**Task data**.
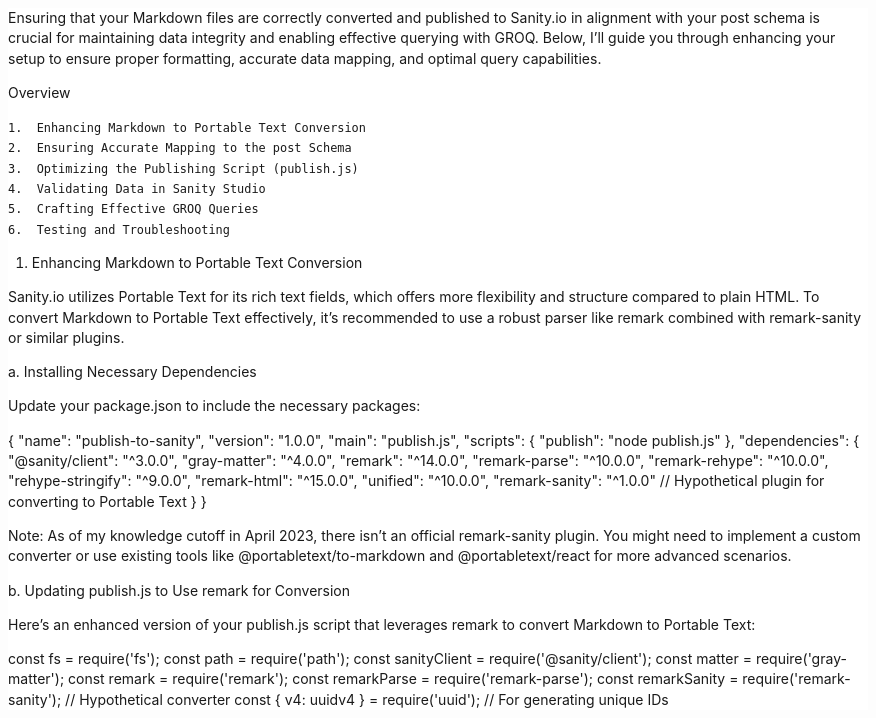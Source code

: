 Ensuring that your Markdown files are correctly converted and published to Sanity.io in alignment with your post schema is crucial for maintaining data integrity and enabling effective querying with GROQ. Below, I’ll guide you through enhancing your setup to ensure proper formatting, accurate data mapping, and optimal query capabilities.

Overview

	1.	Enhancing Markdown to Portable Text Conversion
	2.	Ensuring Accurate Mapping to the post Schema
	3.	Optimizing the Publishing Script (publish.js)
	4.	Validating Data in Sanity Studio
	5.	Crafting Effective GROQ Queries
	6.	Testing and Troubleshooting

1. Enhancing Markdown to Portable Text Conversion

Sanity.io utilizes Portable Text for its rich text fields, which offers more flexibility and structure compared to plain HTML. To convert Markdown to Portable Text effectively, it’s recommended to use a robust parser like remark combined with remark-sanity or similar plugins.

a. Installing Necessary Dependencies

Update your package.json to include the necessary packages:

{
  "name": "publish-to-sanity",
  "version": "1.0.0",
  "main": "publish.js",
  "scripts": {
    "publish": "node publish.js"
  },
  "dependencies": {
    "@sanity/client": "^3.0.0",
    "gray-matter": "^4.0.0",
    "remark": "^14.0.0",
    "remark-parse": "^10.0.0",
    "remark-rehype": "^10.0.0",
    "rehype-stringify": "^9.0.0",
    "remark-html": "^15.0.0",
    "unified": "^10.0.0",
    "remark-sanity": "^1.0.0" // Hypothetical plugin for converting to Portable Text
  }
}

Note: As of my knowledge cutoff in April 2023, there isn’t an official remark-sanity plugin. You might need to implement a custom converter or use existing tools like @portabletext/to-markdown and @portabletext/react for more advanced scenarios.

b. Updating publish.js to Use remark for Conversion

Here’s an enhanced version of your publish.js script that leverages remark to convert Markdown to Portable Text:

const fs = require('fs');
const path = require('path');
const sanityClient = require('@sanity/client');
const matter = require('gray-matter');
const remark = require('remark');
const remarkParse = require('remark-parse');
const remarkSanity = require('remark-sanity'); // Hypothetical converter
const { v4: uuidv4 } = require('uuid'); // For generating unique IDs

**Exercise directions**.
Take the lines above from the one holding "const remarkParse = require('remark-parse');" to the last and output them exactly.

**Task output**.
const remarkParse = require('remark-parse');
const remarkSanity = require('remark-sanity'); // Hypothetical converter
const { v4: uuidv4 } = require('uuid'); // For generating unique IDs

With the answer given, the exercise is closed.